I can second the 200> bad blocks. Sometimes they still work fine after using badblocks -w a few times on them and raising the timer.

Good to know. I JUST bought a green WD drive (still in transit from Amazon) so my future thanks you.
I assume you mean Start_Stop_Count. A quick check on two servers, each with 4 green drives in RAID6 and RAID5 setups tells me this hasn't been a problem. Both have Start_Stop_Count's below 100 (on the order of the number of boots the servers have had). I don't see any other number that could be the head park.

The number I have been finding to be high is Hardware_ECC_Recovered (values between 1036555546 and 2699460003). Not sure if that's normal. I've also had two 1.5TB drives now end up with unrecoverable sectors. RAID recovers from that just fine but I've been replacing them as it keeps reoccurring and is supposed to be a signal of failing disks. These 1.5TB drives are a 3+´years old and I've been thrashing them a bit lately. I'd have expected them to last longer though.

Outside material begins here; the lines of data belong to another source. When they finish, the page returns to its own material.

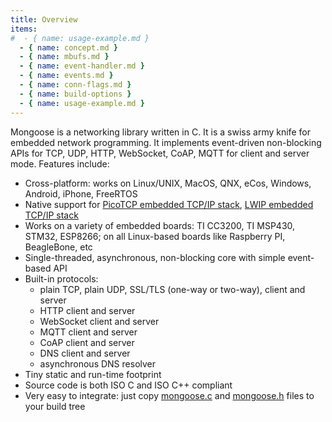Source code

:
 ```yaml
---
title: Overview
items:
#  - { name: usage-example.md }
  - { name: concept.md }
  - { name: mbufs.md }
  - { name: event-handler.md }
  - { name: events.md }
  - { name: conn-flags.md }
  - { name: build-options }
  - { name: usage-example.md }
---
```


Mongoose is a networking library written in C.
It is a swiss army knife for embedded network programming.
It implements event-driven non-blocking APIs for TCP, UDP, HTTP,
WebSocket, CoAP, MQTT for client and server mode.
Features include:

- Cross-platform: works on Linux/UNIX, MacOS, QNX, eCos, Windows, Android,
  iPhone, FreeRTOS
- Native support for [PicoTCP embedded TCP/IP stack](http://www.picotcp.com),
  [LWIP embedded TCP/IP stack](https://en.wikipedia.org/wiki/LwIP)
- Works on a variety of embedded boards: TI CC3200, TI MSP430, STM32, ESP8266;
  on all Linux-based boards like Raspberry PI, BeagleBone, etc
- Single-threaded, asynchronous, non-blocking core with simple event-based API
- Built-in protocols:
   - plain TCP, plain UDP, SSL/TLS (one-way or two-way), client and server
   - HTTP client and server
   - WebSocket client and server
   - MQTT client and server
   - CoAP client and server
   - DNS client and server
   - asynchronous DNS resolver
- Tiny static and run-time footprint
- Source code is both ISO C and ISO C++ compliant
- Very easy to integrate: just copy
  [mongoose.c](https://raw.githubusercontent.com/cesanta/mongoose/master/mongoose.c) and
  [mongoose.h](https://raw.githubusercontent.com/cesanta/mongoose/master/mongoose.h)
  files to your build tree
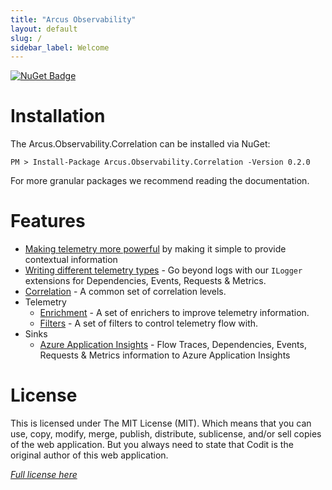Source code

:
 ```yaml
---
title: "Arcus Observability"
layout: default
slug: /
sidebar_label: Welcome
---
```


[![NuGet Badge](https://buildstats.info/nuget/Arcus.Observability.Correlation?packageVersion=0.2.0)](https://www.nuget.org/packages/Arcus.Observability.Correlation/0.2.0)

# Installation

The Arcus.Observability.Correlation can be installed via NuGet:

```shell
PM > Install-Package Arcus.Observability.Correlation -Version 0.2.0
```

For more granular packages we recommend reading the documentation.

# Features

- [Making telemetry more powerful](/features/making-telemetry-more-powerful) by making it simple to provide contextual information
- [Writing different telemetry types](/features/writing-different-telemetry-types) - Go beyond logs with our `ILogger` extensions for Dependencies, Events, Requests & Metrics.
- [Correlation](/features/correlation) - A common set of correlation levels.
- Telemetry
    - [Enrichment](/features/telemetry-enrichment) - A set of enrichers to improve telemetry information.
    - [Filters](/features/telemetry-filter) - A set of filters to control telemetry flow with.
- Sinks
    - [Azure Application Insights](/features/sinks/azure-application-insights) - Flow Traces, Dependencies, Events, Requests & Metrics information to Azure Application Insights

# License
This is licensed under The MIT License (MIT). Which means that you can use, copy, modify, merge, publish, distribute, sublicense, and/or sell copies of the web application. But you always need to state that Codit is the original author of this web application.

*[Full license here](https://github.com/arcus-azure/arcus.observability/blob/master/LICENSE)*
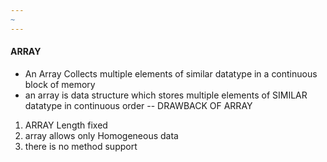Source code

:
 ```yaml
---
~
---
```


#### ARRAY
- An Array Collects multiple elements of similar datatype in a continuous block of memory
- an array is data structure which stores multiple elements of SIMILAR datatype in continuous order
-- DRAWBACK OF ARRAY 
1. ARRAY Length fixed 
2. array allows only Homogeneous data 
3. there is no method support 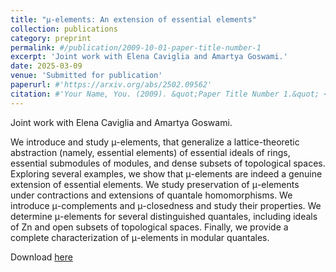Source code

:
 ```yaml
---
title: "μ-elements: An extension of essential elements"
collection: publications
category: preprint
permalink: #/publication/2009-10-01-paper-title-number-1
excerpt: 'Joint work with Elena Caviglia and Amartya Goswami.'
date: 2025-03-09
venue: 'Submitted for publication'
paperurl: #'https://arxiv.org/abs/2502.09562'
citation: #'Your Name, You. (2009). &quot;Paper Title Number 1.&quot; <i>Journal 1</i>. 1(1).'
---
```

Joint work with Elena Caviglia and Amartya Goswami.

We introduce and study μ-elements, that generalize a lattice-theoretic abstraction (namely, essential elements) of essential ideals of rings, essential submodules of modules, and dense subsets of topological spaces. Exploring several examples, we show that μ-elements are indeed a genuine extension of essential elements. We study preservation of μ-elements under contractions and extensions of quantale homomorphisms. We introduce μ-complements and μ-closedness and study their properties. We determine μ-elements for several distinguished quantales, including ideals of Zn and open subsets of topological spaces. Finally, we provide a complete characterization of μ-elements in modular quantales.

Download [here](https://arxiv.org/abs/2503.06739)
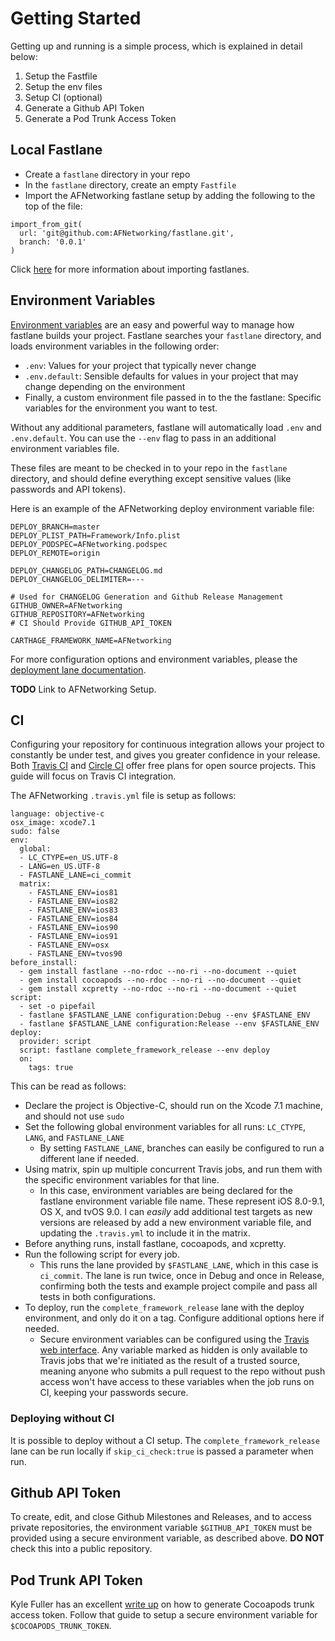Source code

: # Getting Started
Getting up and running is a simple process, which is explained in detail below:

1. Setup the Fastfile
2. Setup the env files
3. Setup CI (optional)
4. Generate a Github API Token
5. Generate a Pod Trunk Access Token

## Local Fastlane
* Create a `fastlane` directory in your repo
* In the `fastlane` directory, create an empty `Fastfile`
* Import the AFNetworking fastlane setup by adding the following to the top of the file:

```
import_from_git(
  url: 'git@github.com:AFNetworking/fastlane.git', 
  branch: '0.0.1'
)
```

Click [here](https://github.com/fastlane/fastlane/blob/master/docs/Actions.md#import_from_git) for more information about importing fastlanes.

## Environment Variables
[Environment variables](https://github.com/fastlane/fastlane/blob/master/docs/Advanced.md#environment-variables) are an easy and powerful way to manage how fastlane builds your project. Fastlane searches your `fastlane` directory, and loads environment variables in the following order:

* `.env`: Values for your project that typically never change
* `.env.default`: Sensible defaults for values in your project that may change depending on the environment
* Finally, a custom environment file passed in to the the fastlane: Specific variables for the environment you want to test.

Without any additional parameters, fastlane will automatically load `.env` and `.env.default`. You can use the `--env` flag to pass in an additional environment variables file.

These files are meant to be checked in to your repo in the `fastlane` directory, and should define everything except sensitive values (like passwords and API tokens).

Here is an example of the AFNetworking deploy environment variable file:

```
DEPLOY_BRANCH=master
DEPLOY_PLIST_PATH=Framework/Info.plist
DEPLOY_PODSPEC=AFNetworking.podspec
DEPLOY_REMOTE=origin

DEPLOY_CHANGELOG_PATH=CHANGELOG.md
DEPLOY_CHANGELOG_DELIMITER=---

# Used for CHANGELOG Generation and Github Release Management
GITHUB_OWNER=AFNetworking
GITHUB_REPOSITORY=AFNetworking
# CI Should Provide GITHUB_API_TOKEN

CARTHAGE_FRAMEWORK_NAME=AFNetworking
```

For more configuration options and environment variables, please the [deployment lane documentation](DeployLanes.md).

**TODO** Link to AFNetworking Setup.

## CI

Configuring your repository for continuous integration allows your project to constantly be under test, and gives you greater confidence in your release. Both [Travis CI](http://docs.travis-ci.com/user/getting-started/) and [Circle CI](https://circleci.com/docs/getting-started) offer free plans for open source projects. This guide will focus on Travis CI integration.

The AFNetworking `.travis.yml` file is setup as follows:

```
language: objective-c
osx_image: xcode7.1
sudo: false
env:
  global:
  - LC_CTYPE=en_US.UTF-8
  - LANG=en_US.UTF-8
  - FASTLANE_LANE=ci_commit
  matrix:
    - FASTLANE_ENV=ios81
    - FASTLANE_ENV=ios82
    - FASTLANE_ENV=ios83
    - FASTLANE_ENV=ios84
    - FASTLANE_ENV=ios90
    - FASTLANE_ENV=ios91
    - FASTLANE_ENV=osx
    - FASTLANE_ENV=tvos90
before_install:
  - gem install fastlane --no-rdoc --no-ri --no-document --quiet
  - gem install cocoapods --no-rdoc --no-ri --no-document --quiet
  - gem install xcpretty --no-rdoc --no-ri --no-document --quiet
script:
  - set -o pipefail
  - fastlane $FASTLANE_LANE configuration:Debug --env $FASTLANE_ENV
  - fastlane $FASTLANE_LANE configuration:Release --env $FASTLANE_ENV
deploy:
  provider: script
  script: fastlane complete_framework_release --env deploy
  on:
    tags: true
```

This can be read as follows:

* Declare the project is Objective-C, should run on the Xcode 7.1 machine, and should not use `sudo`
* Set the following global environment variables for all runs: `LC_CTYPE`, `LANG`, and `FASTLANE_LANE`
	* By setting `FASTLANE_LANE`, branches can easily be configured to run a different lane if needed.
* Using matrix, spin up multiple concurrent Travis jobs, and run them with the specific environment variables for that line. 
	* In this case, environment variables are being declared for the fastlane environment variable file name. These represent iOS 8.0-9.1, OS X, and tvOS 9.0. I can _easily_ add additional test targets as new versions are released by add a new environment variable file, and updating the `.travis.yml` to include it in the matrix.
* Before anything runs, install fastlane, cocoapods, and xcpretty.
* Run the following script for every job.
	* This runs the lane provided by `$FASTLANE_LANE`, which in this case is `ci_commit`. The lane is run twice, once in Debug and once in Release, confirming both the tests and example project compile and pass all tests in both configurations.
* To deploy, run the `complete_framework_release` lane with the deploy environment, and only do it on a tag. Configure additional options here if needed.
	* Secure environment variables can be configured using the [Travis web interface](http://docs.travis-ci.com/user/environment-variables/#Defining-Variables-in-Repository-Settings). Any variable marked as hidden is only available to Travis jobs that we're initiated as the result of a trusted source, meaning anyone who submits a pull request to the repo without push access won't have access to these variables when the job runs on CI, keeping your passwords secure. 

### Deploying without CI
It is possible to deploy without a CI setup. The `complete_framework_release` lane can be run locally if `skip_ci_check:true` is passed a parameter when run.

## Github API Token

To create, edit, and close Github Milestones and Releases, and to access private repositories, the environment variable `$GITHUB_API_TOKEN` must be provided using a secure environment variable, as described above. **DO NOT** check this into a public repository.

## Pod Trunk API Token

Kyle Fuller has an excellent [write up](https://fuller.li/posts/automated-cocoapods-releases-with-ci/) on how to generate Cocoapods trunk access token. Follow that guide to setup a secure environment variable for `$COCOAPODS_TRUNK_TOKEN`.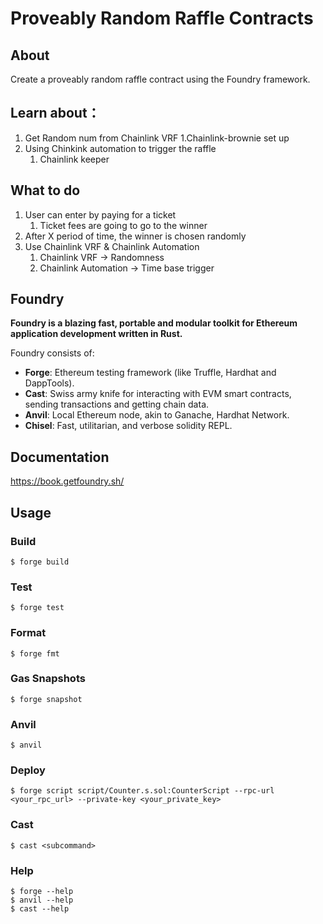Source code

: # Proveably Random Raffle Contracts

## About
Create a proveably random raffle contract using the Foundry framework.
## Learn about：
1. Get Random num from Chainlink VRF
    1.Chainlink-brownie set up
2. Using Chinkink automation to trigger the raffle
    1. Chainlink keeper 

## What to do
1. User can enter by paying for a ticket
    1. Ticket fees are going to go to the winner
2. After X period of time, the winner is chosen randomly
3. Use Chainlink VRF & Chainlink Automation 
    1. Chainlink VRF -> Randomness
    2. Chainlink Automation -> Time base trigger









## Foundry

**Foundry is a blazing fast, portable and modular toolkit for Ethereum application development written in Rust.**

Foundry consists of:

-   **Forge**: Ethereum testing framework (like Truffle, Hardhat and DappTools).
-   **Cast**: Swiss army knife for interacting with EVM smart contracts, sending transactions and getting chain data.
-   **Anvil**: Local Ethereum node, akin to Ganache, Hardhat Network.
-   **Chisel**: Fast, utilitarian, and verbose solidity REPL.

## Documentation

https://book.getfoundry.sh/

## Usage

### Build

```shell
$ forge build
```

### Test

```shell
$ forge test
```

### Format

```shell
$ forge fmt
```

### Gas Snapshots

```shell
$ forge snapshot
```

### Anvil

```shell
$ anvil
```

### Deploy

```shell
$ forge script script/Counter.s.sol:CounterScript --rpc-url <your_rpc_url> --private-key <your_private_key>
```

### Cast

```shell
$ cast <subcommand>
```

### Help

```shell
$ forge --help
$ anvil --help
$ cast --help
```
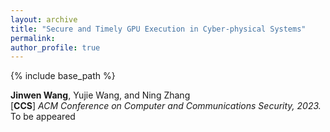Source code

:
 ```yaml
---
layout: archive
title: "Secure and Timely GPU Execution in Cyber-physical Systems"
permalink:
author_profile: true
---
```


{% include base_path %}
                                 
**Jinwen Wang**, Yujie Wang, and Ning Zhang<br>
[**CCS**] <i>ACM Conference on Computer and Communications Security, 2023. </i>
<br>To be appeared          

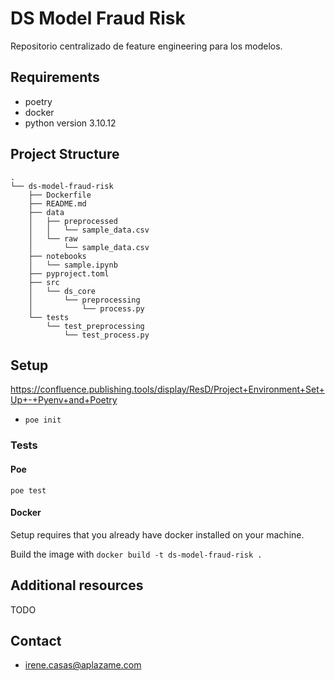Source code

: # DS Model Fraud Risk
Repositorio centralizado de feature engineering para los modelos.

## Requirements
* poetry
* docker
* python version 3.10.12

## Project Structure
```
.
└── ds-model-fraud-risk
    ├── Dockerfile
    ├── README.md
    ├── data
    │   ├── preprocessed
    │   │   └── sample_data.csv
    │   └── raw
    │       └── sample_data.csv
    ├── notebooks
    │   └── sample.ipynb
    ├── pyproject.toml
    ├── src
    │   └── ds_core
    │       └── preprocessing
    │           └── process.py
    └── tests
        └── test_preprocessing
            └── test_process.py
```

## Setup
https://confluence.publishing.tools/display/ResD/Project+Environment+Set+Up+-+Pyenv+and+Poetry
* `poe init`

### Tests

#### Poe
`poe test`

####  Docker
Setup requires that you already have docker installed on your machine.

Build the image with `docker build -t ds-model-fraud-risk .`

## Additional resources
TODO

## Contact
* irene.casas@aplazame.com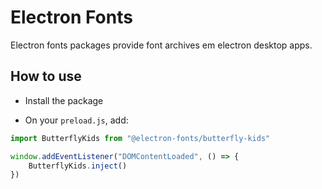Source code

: # Electron Fonts

Electron fonts packages provide font archives em electron desktop apps.

## How to use

* Install the package

* On your `preload.js`, add:

```ts
import ButterflyKids from "@electron-fonts/butterfly-kids"

window.addEventListener("DOMContentLoaded", () => {
    ButterflyKids.inject()
})
```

I may have spoke too soon. One of my servers has 2 Samsung Green and 2 WD Green drives in RAID6. Here's the SMART value that you seem to be discussing:

  $ for dev in `ls /dev/sd?`; do echo $dev; sudo smartctl -a $dev | grep Load_Cycle_Count; done | cut -d " " -f 2,40
  /dev/sda
  Load_Cycle_Count 24
  /dev/sdb
  Load_Cycle_Count 24
  /dev/sdc
  Load_Cycle_Count 1947798
  /dev/sdd
  Load_Cycle_Count 1907706
sda and sdb are the samsungs and sdc and sdd are the WDs. I also just replaced a failing Samsung Green drive in another machine with a WD and it already has a Load_Cycle_Count in the 10000s. I guess I need to start avoiding Green WDs at least, maybe the Greens altogether.
I'm curious, why run 4 disks in RAID6 instead of RAID10? You loose two disks worth of capacity to RAID in either case, but with RAID6 there's also parity overhead, slower recovery, slower performance, especially in degraded mode?
RAID10 only gives you room for one disk failure in some scenarios.
Yep, that's it. The servers I run are all personal and their main workload is keeping my files safe. Being able to survive 2 drive failures in all situations is important. I just discovered in this thread that on that RAID6 array 2 drives are actually suffering from excessive head-parking. So having used RAID6 and bought 2 different types of drives bought me some insurance against the simultaneous failure of the two drives. The performance is fine anyway.
And for anyone that doesn't think this is worthwhile:

We recently had 3 servers have two drives each fail within hours of each other, with about two weeks between each of the 3 servers. These were 3 out of 4 servers that had been configured at the same time, with drives from the same delivery - clearly something had gone wrong.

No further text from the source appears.